The parabola y = x ² and the line x + y = 12 intersect for
x ² = 12 - x
x ² + x - 12 = 0
(x - 3) (x + 4) = 0
===> x = 3
so you can compute the area by using two integrals,
[tex]\displaystyle \int_0^3 x^2\,\mathrm dx + \int_3^{12}(12-x)\,\mathrm dx[/tex]
Then the area you want is
[tex]\displaystyle \frac{x^3}3\bigg|_0^3 + \left(12x-\frac{x^2}2\right)\bigg|_3^{12} = \left(\frac{3^3}3-\frac{0^3}3\right) + \left(12^2-\frac{12^2}2 - 12\times3 + \frac{3^2}2\right) \\\\ = \boxed{\frac{99}2}[/tex]

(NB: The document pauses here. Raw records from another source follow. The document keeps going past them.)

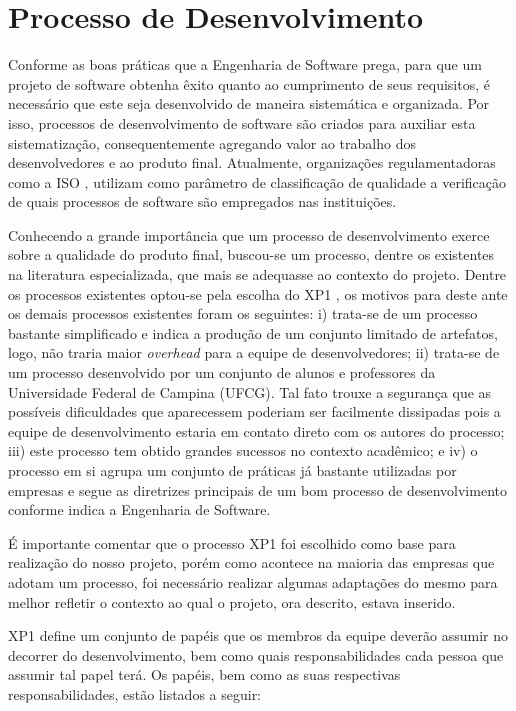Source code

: \chapter{Processo de Desenvolvimento}

Conforme as boas práticas que a Engenharia de Software prega, para que um projeto de software obtenha êxito quanto ao cumprimento de seus requisitos, é necessário que este seja desenvolvido de maneira sistemática e organizada. Por isso, processos de desenvolvimento de software são criados para auxiliar esta sistematização, consequentemente agregando valor ao trabalho dos desenvolvedores e ao produto final. Atualmente, organizações regulamentadoras como a ISO \cite{iso}, utilizam como parâmetro de classificação de qualidade a verificação de quais processos de software são empregados nas instituições.

Conhecendo a grande importância que um processo de desenvolvimento exerce sobre a qual\-idade do produto final, buscou-se um processo, dentre os existentes na literatura especializada, que mais se adequasse ao contexto do projeto. Dentre os processos existentes optou-se pela escolha do XP1 \cite{xp1}, os motivos para deste ante os demais processos existentes foram os seguintes: i) trata-se de um processo bastante simplificado e indica a produção de um conjunto limitado de artefatos, logo, não traria maior \textit{overhead} para a equipe de desenvolvedores; ii) trata-se de um processo desenvolvido por um conjunto de alunos e professores da Universidade Federal de Campina (UFCG). Tal fato trouxe a segurança que as possíveis dificuldades que aparecessem poderiam ser facilmente dissipadas pois a equipe de desenvolvimento estaria em contato direto com os autores do processo; iii) este processo tem obtido grandes sucessos no contexto acadêmico; e iv) o processo em si agrupa um conjunto de práticas já bastante utilizadas por empresas e segue as diretrizes principais de um bom processo de desenvolvimento conforme indica a Engenharia de Software.

É importante comentar que o processo XP1 foi escolhido como base para realização do nosso projeto, porém como acontece na maioria das empresas que adotam um processo, foi necessário realizar algumas adaptações do mesmo para melhor refletir o contexto ao qual o projeto, ora descrito, estava inserido.

XP1 define um conjunto de papéis que os membros da equipe deverão assumir no decorrer do desenvolvimento, bem como quais responsabilidades cada pessoa que assumir tal papel terá. Os papéis, bem como as suas respectivas responsabilidades, estão listados a seguir: \\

Alternatively, you can subtract the area bounded by y = x ², x + y = 12, and the y-axis in the first quadrant from the area of a triangle with height 12 (the y-intercept of the line) and length 12 (the x-intercept).
Such a triangle has area
1/2 × 12 × 12 = 72
and the area you want to cut away from this is given by a single integral,
[tex]\displaystyle \int_0^3 ((12-x)-x^2)\,\mathrm dx = \int_0^3(12-x-x^2)\,\mathrm dx[/tex]
The integral has a value of
[tex]\displaystyle \left(12x-\frac{x^2}2-\frac{x^3}3\right)\bigg|_0^3 = 12\times3 - \frac{3^2}2 - \frac{3^3}3 \\\\ = \frac{45}2[/tex]
and so the area of the shaded region is again 72 - 45/2 = 99/2.